Filter the entries that follow, copying every line in which the word "credentials" appears.

## [STORED DATA]
◆ ◆ ◆ ◆
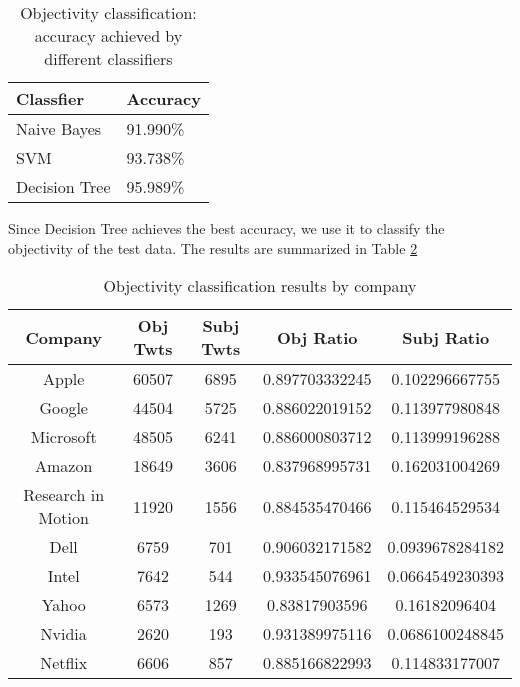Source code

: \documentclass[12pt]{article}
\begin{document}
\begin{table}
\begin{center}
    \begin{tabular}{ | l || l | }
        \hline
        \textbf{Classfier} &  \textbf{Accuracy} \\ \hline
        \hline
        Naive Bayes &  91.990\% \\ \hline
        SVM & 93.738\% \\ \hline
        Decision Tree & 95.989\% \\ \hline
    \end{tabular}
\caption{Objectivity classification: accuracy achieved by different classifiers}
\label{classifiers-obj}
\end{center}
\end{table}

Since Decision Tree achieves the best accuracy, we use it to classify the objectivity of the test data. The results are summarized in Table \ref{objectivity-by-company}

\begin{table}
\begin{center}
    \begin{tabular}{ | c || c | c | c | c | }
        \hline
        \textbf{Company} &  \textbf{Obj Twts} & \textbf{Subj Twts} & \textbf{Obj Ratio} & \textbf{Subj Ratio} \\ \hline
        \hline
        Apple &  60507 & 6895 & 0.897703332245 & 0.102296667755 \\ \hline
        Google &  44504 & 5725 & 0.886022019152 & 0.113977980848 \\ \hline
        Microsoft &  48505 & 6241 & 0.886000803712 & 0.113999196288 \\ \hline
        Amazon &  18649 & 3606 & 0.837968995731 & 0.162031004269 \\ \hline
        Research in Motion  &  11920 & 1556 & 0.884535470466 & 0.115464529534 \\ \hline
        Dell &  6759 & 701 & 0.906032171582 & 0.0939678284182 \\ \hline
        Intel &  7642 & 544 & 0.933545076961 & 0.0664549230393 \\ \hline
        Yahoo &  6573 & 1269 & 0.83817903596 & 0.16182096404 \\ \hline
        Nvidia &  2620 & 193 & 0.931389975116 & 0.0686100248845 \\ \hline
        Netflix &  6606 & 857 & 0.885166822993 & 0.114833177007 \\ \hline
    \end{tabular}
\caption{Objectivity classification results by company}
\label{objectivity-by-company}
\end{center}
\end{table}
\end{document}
◆ ◆ ◆ ◆
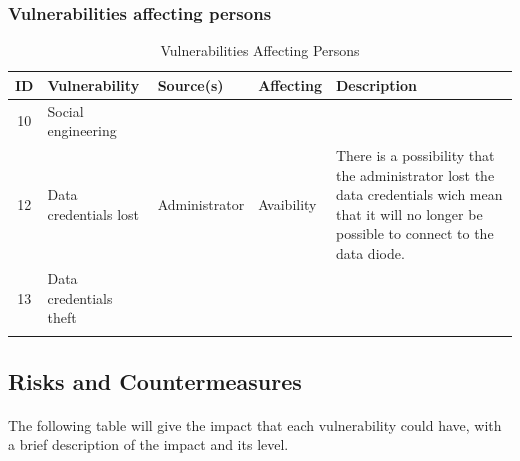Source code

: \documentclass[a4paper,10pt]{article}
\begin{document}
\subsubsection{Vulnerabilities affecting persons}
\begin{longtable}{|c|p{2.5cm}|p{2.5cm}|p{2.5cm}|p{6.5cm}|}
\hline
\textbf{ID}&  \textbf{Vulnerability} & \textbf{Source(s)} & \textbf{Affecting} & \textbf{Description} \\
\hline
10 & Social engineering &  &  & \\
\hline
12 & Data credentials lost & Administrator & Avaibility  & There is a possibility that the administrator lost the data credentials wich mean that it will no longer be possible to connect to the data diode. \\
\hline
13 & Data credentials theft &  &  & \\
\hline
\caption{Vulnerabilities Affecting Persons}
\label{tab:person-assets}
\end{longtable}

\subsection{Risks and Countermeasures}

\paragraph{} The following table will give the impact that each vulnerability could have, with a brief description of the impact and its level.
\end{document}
◆ ◆ ◆ ◆
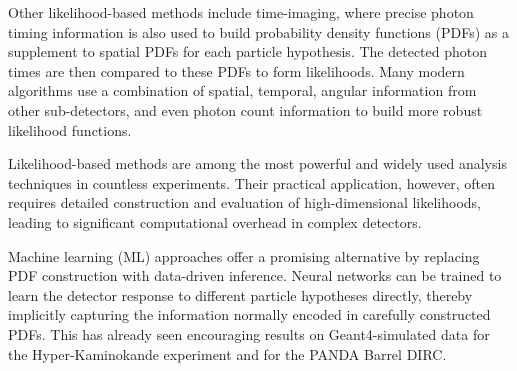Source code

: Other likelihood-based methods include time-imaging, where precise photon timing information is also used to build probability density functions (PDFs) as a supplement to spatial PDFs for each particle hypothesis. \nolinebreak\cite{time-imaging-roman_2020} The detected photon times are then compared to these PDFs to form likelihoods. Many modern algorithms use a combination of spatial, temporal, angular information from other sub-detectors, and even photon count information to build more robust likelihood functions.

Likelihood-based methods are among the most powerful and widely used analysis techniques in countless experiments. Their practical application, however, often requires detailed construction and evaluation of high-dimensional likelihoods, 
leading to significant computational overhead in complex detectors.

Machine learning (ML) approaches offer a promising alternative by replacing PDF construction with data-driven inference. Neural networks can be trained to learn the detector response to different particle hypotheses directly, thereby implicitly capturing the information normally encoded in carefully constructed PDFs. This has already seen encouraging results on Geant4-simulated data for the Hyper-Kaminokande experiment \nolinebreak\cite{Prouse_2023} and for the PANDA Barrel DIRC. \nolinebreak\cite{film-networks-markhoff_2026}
◆ ◆ ◆ ◆
## [YOUR SOLUTION]
12 & Data credentials lost & Administrator & Avaibility  & There is a possibility that the administrator lost the data credentials wich mean that it will no longer be possible to connect to the data diode. \\
13 & Data credentials theft &  &  & \\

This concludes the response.